Could you write out, exactly as they stand, only the lines in the listing below from the line with "Funktionen einer Quaternionenvariablen" to the line with "systems product during", both ends included, without the pictures?

▶ [EXTRACTED ENTRIES]
++++++++++++++++++++
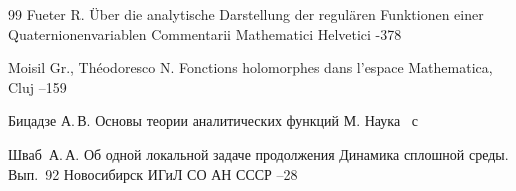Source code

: \begin{thebibliography}{99}
\by  Fueter R.
\paper \"Uber die analytische Darstellung der regul\"aren Funktionen einer Quaternionenvariablen
\jour Commentarii Mathematici Helvetici
-378

\by  Moisil Gr., Th\'eodoresco N.
\paper Fonctions holomorphes dans l'espace
\jour Mathematica, Cluj
--159

\by Бицадзе А.\,В.
\book Основы теории аналитических функций 
\publaddr М.
\publ Наука
~с

\by  Шваб~А.\,А.
\paper Об одной локальной задаче продолжения 
\inbook Динамика сплошной среды. Вып.~{\rm 92}
\publaddr Новосибирск
\publ ИГиЛ СО АН СССР
--28

\end{thebibliography}



\makeengtitle




















%
%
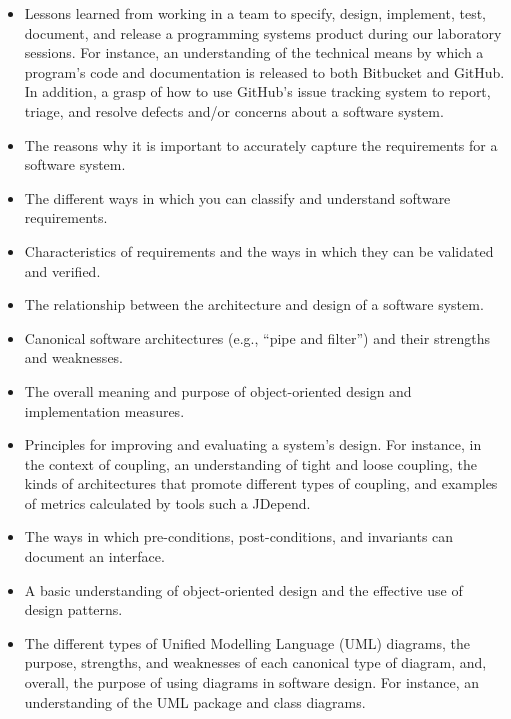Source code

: \begin{itemize}
  \item Lessons learned from working in a team to specify, design, implement, test, document, and release a programming
    systems product during our laboratory sessions. For instance, an understanding of the technical means by which a
    program's code and documentation is released to both Bitbucket and GitHub. In addition, a grasp of how to use
    GitHub's issue tracking system to report, triage, and resolve defects and/or concerns about a software system.

  \item The reasons why it is important to accurately capture the requirements for a software system.

  \item The different ways in which you can classify and understand software requirements.

  \item Characteristics of requirements and the ways in which they can be validated and verified.

  \item The relationship between the architecture and design of a software system.

  \item Canonical software architectures (e.g., ``pipe and filter'') and their strengths and weaknesses.

  \item The overall meaning and purpose of object-oriented design and implementation measures.

  \item Principles for improving and evaluating a system's design. For instance, in the context of coupling, an
    understanding of tight and loose coupling, the kinds of architectures that promote different types of coupling, and
    examples of metrics calculated by tools such a JDepend.

  \item The ways in which pre-conditions, post-conditions, and invariants can document an interface.

  \item A basic understanding of object-oriented design and the effective use of design patterns.

  \item The different types of Unified Modelling Language (UML) diagrams, the purpose, strengths, and weaknesses of each
    canonical type of diagram, and, overall, the purpose of using diagrams in software design. For instance, an
    understanding of the UML package and class diagrams.


\end{itemize}
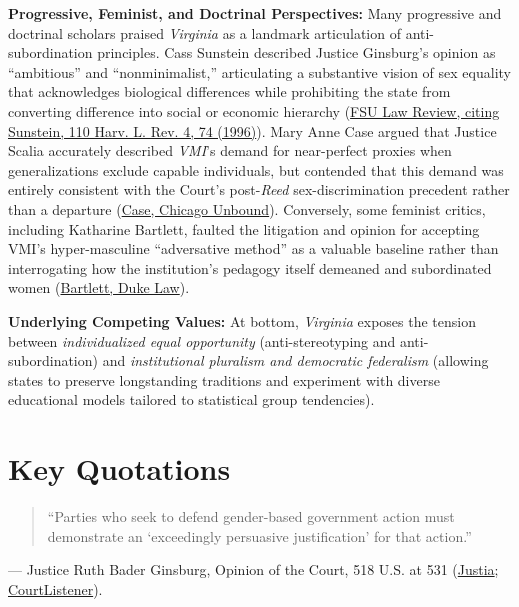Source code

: \documentclass[12pt]{article}
\begin{document}
\textbf{Progressive, Feminist, and Doctrinal Perspectives:} Many progressive and doctrinal scholars praised \textit{Virginia} as a landmark articulation of anti-subordination principles. Cass Sunstein described Justice Ginsburg's opinion as ``ambitious'' and ``nonminimalist,'' articulating a substantive vision of sex equality that acknowledges biological differences while prohibiting the state from converting difference into social or economic hierarchy (\href{https://ir.law.fsu.edu/cgi/viewcontent.cgi?article=1533&context=articles}{FSU Law Review, citing Sunstein, 110 Harv. L. Rev. 4, 74 (1996)}). Mary Anne Case argued that Justice Scalia accurately described \textit{VMI}'s demand for near-perfect proxies when generalizations exclude capable individuals, but contended that this demand was entirely consistent with the Court's post-\textit{Reed} sex-discrimination precedent rather than a departure (\href{https://chicagounbound.uchicago.edu/cgi/viewcontent.cgi?article=2109&context=journal_articles}{Case, Chicago Unbound}). Conversely, some feminist critics, including Katharine Bartlett, faulted the litigation and opinion for accepting VMI's hyper-masculine ``adversative method'' as a valuable baseline rather than interrogating how the institution's pedagogy itself demeaned and subordinated women (\href{https://scholarship.law.duke.edu/cgi/viewcontent.cgi?article=2936&context=faculty_scholarship}{Bartlett, Duke Law}).

\textbf{Underlying Competing Values:} At bottom, \textit{Virginia} exposes the tension between \textit{individualized equal opportunity} (anti-stereotyping and anti-subordination) and \textit{institutional pluralism and democratic federalism} (allowing states to preserve longstanding traditions and experiment with diverse educational models tailored to statistical group tendencies).

\section{Key Quotations}
\begin{quote}
``Parties who seek to defend gender-based government action must demonstrate an `exceedingly persuasive justification' for that action.''
\end{quote}
\noindent --- Justice Ruth Bader Ginsburg, Opinion of the Court, 518 U.S. at 531 (\href{https://supreme.justia.com/cases/federal/us/518/515/}{Justia}; \href{https://www.courtlistener.com/opinion/118056/united-states-v-virginia/}{CourtListener}).
\end{document}
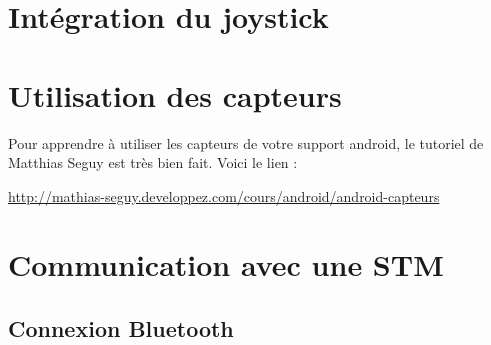 \documentclass[a4paper,10pt]{article}
\begin{document}

\section{Intégration du joystick}


\section{Utilisation des capteurs}
Pour apprendre à utiliser les capteurs de votre support android, le tutoriel de Matthias Seguy est très bien fait. 
Voici le lien : 

\url{http://mathias-seguy.developpez.com/cours/android/android-capteurs}

\section{Communication avec une STM}

\subsection{Connexion Bluetooth}
\end{document}
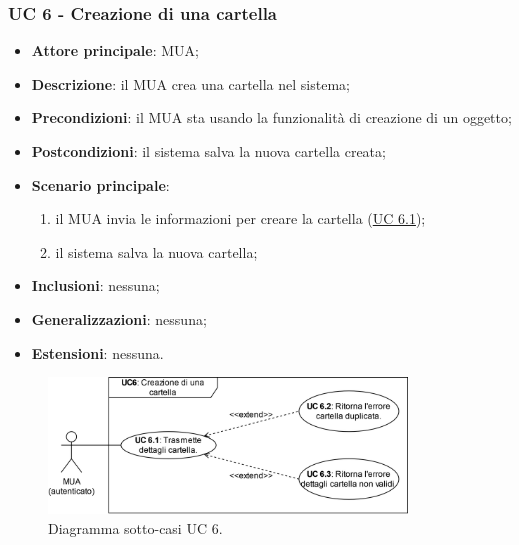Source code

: \subsubsection{UC 6 - Creazione di una cartella} \label{sec:UC6}
    \begin{itemize}
        \item \textbf{Attore principale}: MUA;
        \item \textbf{Descrizione}: il MUA crea una cartella nel sistema;
        \item \textbf{Precondizioni}: il MUA sta usando la funzionalità di creazione di un oggetto;
        \item \textbf{Postcondizioni}: il sistema salva la nuova cartella creata;
        \item \textbf{Scenario principale}:
            \begin{enumerate}
                \item il MUA invia le informazioni per creare la cartella (\hyperref[sec:UC6.1]{UC 6.1});
                \item il sistema salva la nuova cartella;
            \end{enumerate}
        \item \textbf{Inclusioni}: nessuna;
        \item \textbf{Generalizzazioni}: nessuna;
        \item \textbf{Estensioni}: nessuna.
    \end{itemize}

\begin{figure}[h]
    \includegraphics[width=0.85\textwidth]{sections/uc_imgs/UC06.X.png}
    \centering
    \caption{Diagramma sotto-casi UC 6.}
\end{figure}

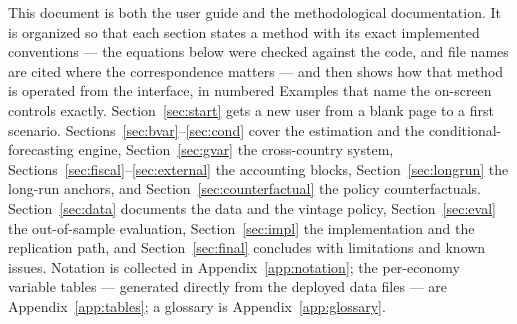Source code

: \documentclass[11pt]{article}
\theoremstyle{plain}
\theoremstyle{remark}
\begin{document}
This document is both the user guide and the methodological
documentation. It is organized so that each section states a method with
its exact implemented conventions --- the equations below were checked
against the code, and file names are cited where the correspondence
matters --- and then shows how that method is operated from the
interface, in numbered Examples that name the on-screen controls
exactly. Section~\ref{sec:start} gets a new user from a blank page to a
first scenario. Sections~\ref{sec:bvar}--\ref{sec:cond} cover the
estimation and the conditional-forecasting engine,
Section~\ref{sec:gvar} the cross-country system,
Sections~\ref{sec:fiscal}--\ref{sec:external} the accounting blocks,
Section~\ref{sec:longrun} the long-run anchors, and
Section~\ref{sec:counterfactual} the policy counterfactuals.
Section~\ref{sec:data} documents the data and the vintage policy,
Section~\ref{sec:eval} the out-of-sample evaluation,
Section~\ref{sec:impl} the implementation and the replication path, and
Section~\ref{sec:final} concludes with limitations and known issues.
Notation is collected in Appendix~\ref{app:notation}; the per-economy
variable tables --- generated directly from the deployed data files ---
are Appendix~\ref{app:tables}; a glossary is Appendix~\ref{app:glossary}.
\end{document}
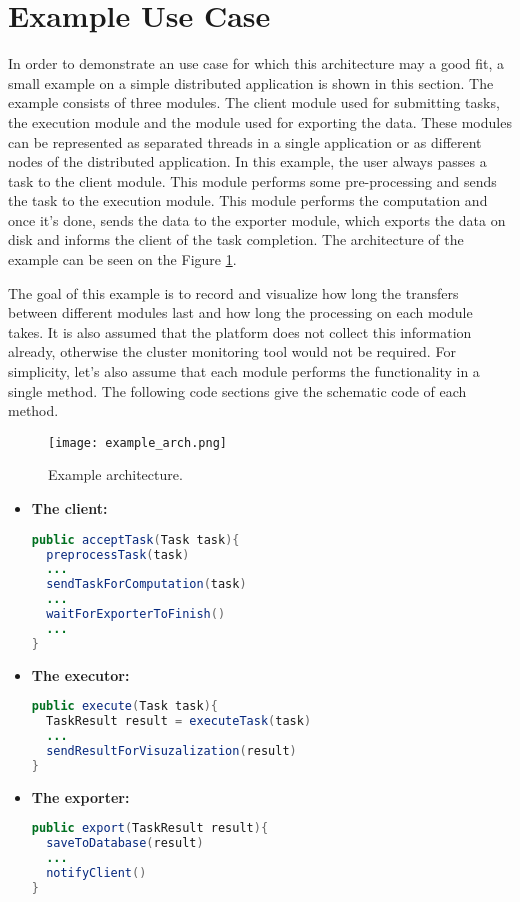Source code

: \section{Example Use Case}
\label{design:use_case}
In order to demonstrate an use case for which this architecture may a good fit, a small example on a simple distributed application is shown in this section. The example consists of three modules. The client module used for submitting tasks, the execution module and the module used for exporting the data. These modules can be represented as separated threads in a single application or as different nodes of the distributed application. In this example, the user always passes a task to the client module. This module performs some pre-processing and sends the task to the execution module. This module performs the computation and once it's done, sends the data to the exporter module, which exports the data on disk and informs the client of the task completion. The architecture of the example can be seen on the Figure \ref{fig:example_arch}.

The goal of this example is to record and visualize how long the transfers between different modules last and how long the processing on each module takes. It is also assumed that the platform does not collect this information already, otherwise the cluster monitoring tool would not be required. For simplicity, let's also assume that each module performs the functionality in a single method. The following code sections give the schematic code of each method.

	\begin{figure}
		\centering
		\texttt{[image: example\_arch.png]}
		\caption{Example architecture.}
		\label{fig:example_arch}
	\end{figure}



\begin{itemize}
\item \textbf{The client:}
\begin{lstlisting}[language=Java]
public acceptTask(Task task){
  preprocessTask(task)
  ...
  sendTaskForComputation(task)
  ...
  waitForExporterToFinish()
  ...
}
\end{lstlisting}

\item \textbf{The executor:}
\begin{lstlisting}[language=Java]
public execute(Task task){
  TaskResult result = executeTask(task)
  ...
  sendResultForVisuzalization(result)
}
\end{lstlisting}

\item \textbf{The exporter:}
\begin{lstlisting}[language=Java]
public export(TaskResult result){
  saveToDatabase(result)
  ...
  notifyClient()
}
\end{lstlisting}
\end{itemize}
++++++++++++++++++++
▶ [EXERCISE SOLUTION]
\paper \"Uber die analytische Darstellung der regul\"aren Funktionen einer Quaternionenvariablen
\jour Commentarii Mathematici Helvetici
-378

\by  Moisil Gr., Th\'eodoresco N.
\paper Fonctions holomorphes dans l'espace
\jour Mathematica, Cluj
--159

\by Бицадзе А.\,В.
\book Основы теории аналитических функций 
\publaddr М.
\publ Наука
~с

\by  Шваб~А.\,А.
\paper Об одной локальной задаче продолжения 
\inbook Динамика сплошной среды. Вып.~{\rm 92}
\publaddr Новосибирск
\publ ИГиЛ СО АН СССР
--28

\end{thebibliography}



\makeengtitle




















%
%
Source code

: \begin{itemize}
  \item Lessons learned from working in a team to specify, design, implement, test, document, and release a programming
    systems product during our laboratory sessions. For instance, an understanding of the technical means by which a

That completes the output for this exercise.